2.4 Rolling circle amplification
Total DNA (100 ng) from symptomatic Kibaha leaf tissue was amplified using the TempliPhi Amplification Kit (GE Healthcare, Chicago IL), which contains phi29 DNA polymerase (Dean et al., 2002), according to the manufacturer’s instruction at 30°C for 18 h. The reaction buffer solution of the TempliPhi Amplification Kit included random hexamer primers. Separately, 2 µL of total DNA was denatured at 95°C for 3 min, then cooled on ice for 3 min for amplification with the EquiPhi29 kit (Thermo Fisher Scientific, Waltham MA). The cooled reaction was mixed with 0.5 μL of 10X EquiPhi29 Reaction Buffer, 1.0 μL of Exo-resistant random primers, and 1.5 μL of nuclease-free water. The denatured DNA product (5 μL) was amplified using 1 μL (10 U) of EquiPhi29 DNA polymerase, 1.5 μL of 10X EquiPhi29 Reaction Buffer, 0.2 μL of 100 mM DTT, 2 μL of 10 mM dNTP mix, 1.0 μL (0.1 U) of pyrophosphatase and 9.3 μL of nuclease-free water (Povilaitis et al., 2016) according to the manufacturer’s instructions, except that the reactions were performed at 40°C for 2 h. EquiPhi29 conditions were optimized to retain the highest amount of dsDNA based on Povilaitis et al., 2016, the manufacturer’s report, and an optimization experiment (Povilaitis et al., 2016) (Supp. 1A).
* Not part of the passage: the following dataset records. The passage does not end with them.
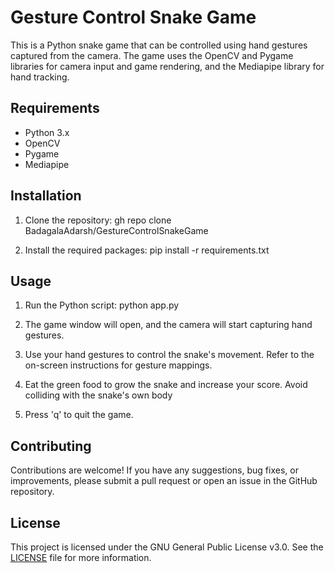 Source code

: # Gesture Control Snake Game

This is a Python snake game that can be controlled using hand gestures captured from the camera. The game uses the OpenCV and Pygame libraries for camera input and game rendering, and the Mediapipe library for hand tracking.

## Requirements

-   Python 3.x
-   OpenCV
-   Pygame
-   Mediapipe

## Installation

1. Clone the repository: gh repo clone BadagalaAdarsh/GestureControlSnakeGame

2. Install the required packages: pip install -r requirements.txt

## Usage

1. Run the Python script: python app.py

2. The game window will open, and the camera will start capturing hand gestures.

3. Use your hand gestures to control the snake's movement. Refer to the on-screen instructions for gesture mappings.

4. Eat the green food to grow the snake and increase your score. Avoid colliding with the snake's own body

5. Press 'q' to quit the game.

## Contributing

Contributions are welcome! If you have any suggestions, bug fixes, or improvements, please submit a pull request or open an issue in the GitHub repository.

## License

This project is licensed under the GNU General Public License v3.0. See the [LICENSE](https://github.com/BadagalaAdarsh/GestureControlSnakeGame/blob/main/LICENSE) file for more information.
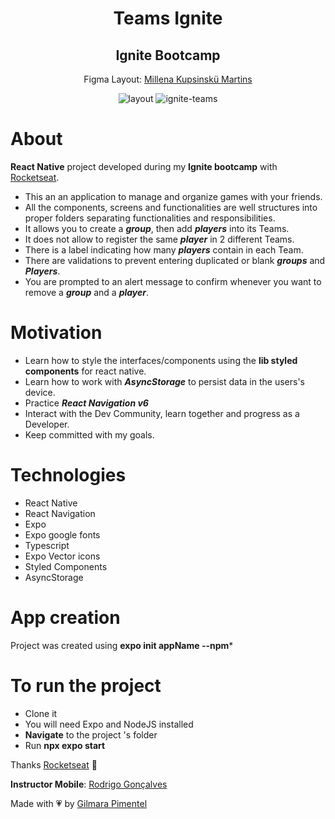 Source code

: <div align='center'>
<h1 align="center">Teams Ignite</h1>
<h2 align="center">Ignite Bootcamp</h2>

Figma Layout:
[Millena Kupsinskü Martins](https://www.linkedin.com/in/millenakmartins/)

<img src="https://ik.imagekit.io/cnbmdh4b9w/ignite_Teams_krDvINGes.png?ik-sdk-version=javascript-1.4.3&updatedAt=1677724716297" alt="layout">

<img src="https://ik.imagekit.io/cnbmdh4b9w/ezgif.com-video-to-gif__2__J4kd10rMGV.gif?ik-sdk-version=javascript-1.4.3&updatedAt=1677724701920" alt="ignite-teams"/>

</div>

# About

**React Native** project developed during my **Ignite bootcamp** with [Rocketseat](https://www.rocketseat.com.br/).

- This an an application to manage and organize games with your friends.
- All the components, screens and functionalities are well structures into proper folders separating functionalities and responsibilities.
- It allows you to create a ***group***, then add ***players*** into its Teams.
- It does not allow to register the same ***player*** in 2 different Teams.
- There is a label indicating how many ***players*** contain in each Team.
- There are validations to prevent entering duplicated or blank ***groups*** and ***Players***.
- You are prompted to an alert message to confirm whenever you want to remove a ***group*** and a ***player***.
  
 # Motivation

- Learn how to style the interfaces/components using the **lib styled components** for react native.
- Learn how to work with ***AsyncStorage*** to persist data in the users's device.
- Practice ***React Navigation v6***
- Interact with the Dev Community, learn together and progress as a Developer.
- Keep committed with my goals.</br>

# Technologies

- React Native
- React Navigation
- Expo
- Expo google fonts
- Typescript
- Expo Vector icons
- Styled Components
- AsyncStorage

# App creation
Project was created using **expo init appName --npm*** 
# To run the project

- Clone it
- You will need Expo and NodeJS installed
- **Navigate** to the project 's folder
- Run **npx expo start**

Thanks [Rocketseat](https://www.instagram.com/rocketseat/?igshid=Yzg5MTU1MDY%3D) 🚀

**Instructor Mobile**:
[Rodrigo Gonçalves](https://www.linkedin.com/in/rodrigo-gon%C3%A7alves-santana/)

Made with 💗 by [Gilmara Pimentel](https://www.linkedin.com/in/gilmara-pimentel/)

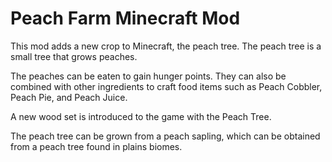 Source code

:# Peach Farm Minecraft Mod

This mod adds a new crop to Minecraft, the peach tree. The peach tree is a small tree that grows peaches. 

The peaches can be eaten to gain hunger points. They can also be combined with other ingredients to craft food items such as Peach Cobbler, Peach Pie, and Peach Juice.

A new wood set is introduced to the game with the Peach Tree.

The peach tree can be grown from a peach sapling, which can be obtained from a peach tree found in plains biomes.
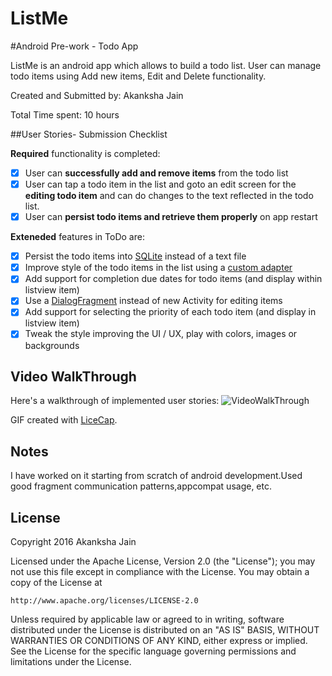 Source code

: # ListMe
#Android Pre-work - Todo App

ListMe is an android app which allows to build a todo list. User can manage todo items using Add new items, Edit and Delete functionality.

Created and Submitted by: Akanksha Jain

Total Time spent: 10 hours

##User Stories- Submission Checklist

**Required** functionality is completed:

 * [x] User can **successfully add and remove items** from the todo list
 * [x] User can tap a todo item in the list and goto an edit screen for the **editing todo item** and can do changes to the text reflected in the todo list.
 * [x] User can **persist todo items and retrieve them properly** on app restart

**Exteneded** features in ToDo are:

 * [x] Persist the todo items into [SQLite](http://guides.codepath.com/android/Persisting-Data-to-the-Device#sqlite) instead of a text file
 * [x] Improve style of the todo items in the list using a [custom adapter](http://guides.codepath.com/android/Using-an-ArrayAdapter-with-ListView)
 * [x] Add support for completion due dates for todo items (and display within listview item)
 * [x] Use a [DialogFragment](http://guides.codepath.com/android/Using-DialogFragment) instead of new Activity for editing items
 * [x] Add support for selecting the priority of each todo item (and display in listview item)
 * [x] Tweak the style improving the UI / UX, play with colors, images or backgrounds
 
## Video WalkThrough
Here's a walkthrough of implemented user stories:
![VideoWalkThrough](http://i.imgur.com/wY4pWJw.gif)


GIF created with [LiceCap](http://www.cockos.com/licecap/).
## Notes 
I have worked on it starting from scratch of android development.Used good fragment communication patterns,appcompat usage, etc.
## License
Copyright 2016 Akanksha Jain

Licensed under the Apache License, Version 2.0 (the "License");
you may not use this file except in compliance with the License.
You may obtain a copy of the License at

    http://www.apache.org/licenses/LICENSE-2.0

Unless required by applicable law or agreed to in writing, software
distributed under the License is distributed on an "AS IS" BASIS,
WITHOUT WARRANTIES OR CONDITIONS OF ANY KIND, either express or implied.
See the License for the specific language governing permissions and
limitations under the License.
Total DNA (100 ng) and RCA products (100 ng) generated using the TempliPhi Amplification Kit were treated with 1 μL (1 U) of Mung Bean nuclease (New England Biolabs, Ipswich, MA), 3 μL of CutSmart Buffer (New England Biolabs) in a 30 μL reaction volume for 30 min at 30°C. The solution was inactivated with 3 μL of SDS (0.01%), and DNA was recovered by ethanol precipitation, according to the manufacturer’s specifications. RCA products (11 μL) generated using the TempliPhi Amplification Kit were also treated with 1.0 μL (1 U) of Klenow (large subunit) (New England Biolabs) and 1.0 μL (1 U) of T4 DNA polymerase (New England Biolabs) in a mixture of 5.0 μL 10X NEB Buffer #2 (New England Biolabs), 0.5 μL 10 mM dNTP, and 31.5 μL nuclease-free water at 25°C for 1 h. The reaction was inactivated by incubation at 75°C for 1 h. After the repair reaction, residual salt and enzyme were removed by suspending 60 μL of SPRIselect beads (Beckman Coulter, Pasadena CA) in the 50 μL RCA/repair reaction. The mixture was incubated at room temperature for 5 min, placed on a DynaMag™-2 magnetic rack (Thermo Fisher Scientific, Waltham MA) for 5 min at room temperature or until the liquid was clear. The liquid was removed and the bead pellet was washed in 200 μL of 80% ethanol on the magnetic rack for 30 sec. The ethanol was removed and air-dried for 5 min on the magnetic rack. The pellet was resuspended in 17 μL of nuclease-free water.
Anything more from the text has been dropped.